* _Exercise prompt_:
What you return must be the lines of the data that hold the word "NestedReserve".

* _Entries provided_:
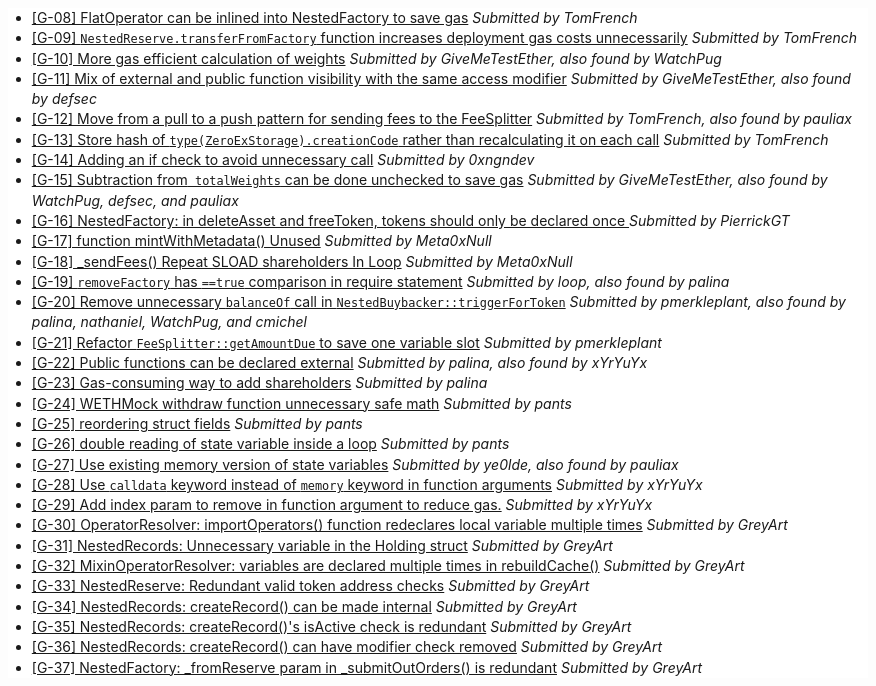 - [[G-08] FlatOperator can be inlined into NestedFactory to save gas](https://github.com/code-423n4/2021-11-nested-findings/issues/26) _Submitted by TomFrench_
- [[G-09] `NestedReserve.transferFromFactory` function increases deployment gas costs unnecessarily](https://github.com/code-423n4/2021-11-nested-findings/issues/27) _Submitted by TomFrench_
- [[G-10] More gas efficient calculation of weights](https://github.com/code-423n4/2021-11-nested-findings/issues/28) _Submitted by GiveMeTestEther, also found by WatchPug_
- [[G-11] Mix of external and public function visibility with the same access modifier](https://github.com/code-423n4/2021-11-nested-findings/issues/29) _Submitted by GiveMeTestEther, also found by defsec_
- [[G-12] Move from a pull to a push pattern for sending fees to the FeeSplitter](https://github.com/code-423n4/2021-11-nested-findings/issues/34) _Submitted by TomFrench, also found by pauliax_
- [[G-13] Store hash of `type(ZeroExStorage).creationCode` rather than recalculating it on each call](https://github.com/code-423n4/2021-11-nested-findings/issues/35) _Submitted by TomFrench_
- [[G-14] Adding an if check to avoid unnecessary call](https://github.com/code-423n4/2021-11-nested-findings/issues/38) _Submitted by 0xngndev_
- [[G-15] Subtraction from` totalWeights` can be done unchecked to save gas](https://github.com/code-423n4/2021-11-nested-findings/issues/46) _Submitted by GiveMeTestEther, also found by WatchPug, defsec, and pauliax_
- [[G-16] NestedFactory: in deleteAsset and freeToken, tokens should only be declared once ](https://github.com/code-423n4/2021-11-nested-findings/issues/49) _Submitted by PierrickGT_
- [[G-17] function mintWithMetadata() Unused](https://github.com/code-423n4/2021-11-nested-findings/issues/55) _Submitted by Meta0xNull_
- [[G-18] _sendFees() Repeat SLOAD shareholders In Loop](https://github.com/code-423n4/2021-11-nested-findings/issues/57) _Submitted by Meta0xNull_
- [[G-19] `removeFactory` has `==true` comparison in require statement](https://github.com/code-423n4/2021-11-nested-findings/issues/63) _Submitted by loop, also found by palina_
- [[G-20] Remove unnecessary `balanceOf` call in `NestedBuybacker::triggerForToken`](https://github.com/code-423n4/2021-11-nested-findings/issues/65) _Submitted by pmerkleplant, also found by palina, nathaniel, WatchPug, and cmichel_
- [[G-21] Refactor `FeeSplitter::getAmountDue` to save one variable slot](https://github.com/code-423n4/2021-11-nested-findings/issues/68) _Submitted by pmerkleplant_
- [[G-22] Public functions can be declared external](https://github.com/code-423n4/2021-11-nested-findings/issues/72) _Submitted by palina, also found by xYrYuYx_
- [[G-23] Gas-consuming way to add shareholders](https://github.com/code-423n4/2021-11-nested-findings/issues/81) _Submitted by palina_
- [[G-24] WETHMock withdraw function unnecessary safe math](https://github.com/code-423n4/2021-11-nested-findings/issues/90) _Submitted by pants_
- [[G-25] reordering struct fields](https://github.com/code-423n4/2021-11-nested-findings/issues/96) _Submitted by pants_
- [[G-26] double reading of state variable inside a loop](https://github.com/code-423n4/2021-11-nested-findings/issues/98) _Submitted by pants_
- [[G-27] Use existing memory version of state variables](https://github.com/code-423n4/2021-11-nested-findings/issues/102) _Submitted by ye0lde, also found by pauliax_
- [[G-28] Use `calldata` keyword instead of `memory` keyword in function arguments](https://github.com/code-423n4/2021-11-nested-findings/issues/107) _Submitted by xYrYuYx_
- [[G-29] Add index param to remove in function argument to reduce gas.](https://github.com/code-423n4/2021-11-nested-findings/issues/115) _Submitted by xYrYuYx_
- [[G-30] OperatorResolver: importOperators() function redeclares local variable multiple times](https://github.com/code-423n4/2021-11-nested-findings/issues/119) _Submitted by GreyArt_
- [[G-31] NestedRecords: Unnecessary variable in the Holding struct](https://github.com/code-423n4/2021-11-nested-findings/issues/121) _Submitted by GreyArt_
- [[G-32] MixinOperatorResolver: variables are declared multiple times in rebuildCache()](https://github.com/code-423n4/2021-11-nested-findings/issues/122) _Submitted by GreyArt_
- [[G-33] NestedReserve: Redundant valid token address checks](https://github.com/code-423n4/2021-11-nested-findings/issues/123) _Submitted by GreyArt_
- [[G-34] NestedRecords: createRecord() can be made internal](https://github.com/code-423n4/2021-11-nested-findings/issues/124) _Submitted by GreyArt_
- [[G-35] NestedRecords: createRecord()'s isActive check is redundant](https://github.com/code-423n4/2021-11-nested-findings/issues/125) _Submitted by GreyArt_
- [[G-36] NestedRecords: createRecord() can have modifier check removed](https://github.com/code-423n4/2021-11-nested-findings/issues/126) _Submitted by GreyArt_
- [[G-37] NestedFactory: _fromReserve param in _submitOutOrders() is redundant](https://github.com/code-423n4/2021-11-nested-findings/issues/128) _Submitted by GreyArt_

* _Result_:
- [[G-09] `NestedReserve.transferFromFactory` function increases deployment gas costs unnecessarily](https://github.com/code-423n4/2021-11-nested-findings/issues/27) _Submitted by TomFrench_
- [[G-33] NestedReserve: Redundant valid token address checks](https://github.com/code-423n4/2021-11-nested-findings/issues/123) _Submitted by GreyArt_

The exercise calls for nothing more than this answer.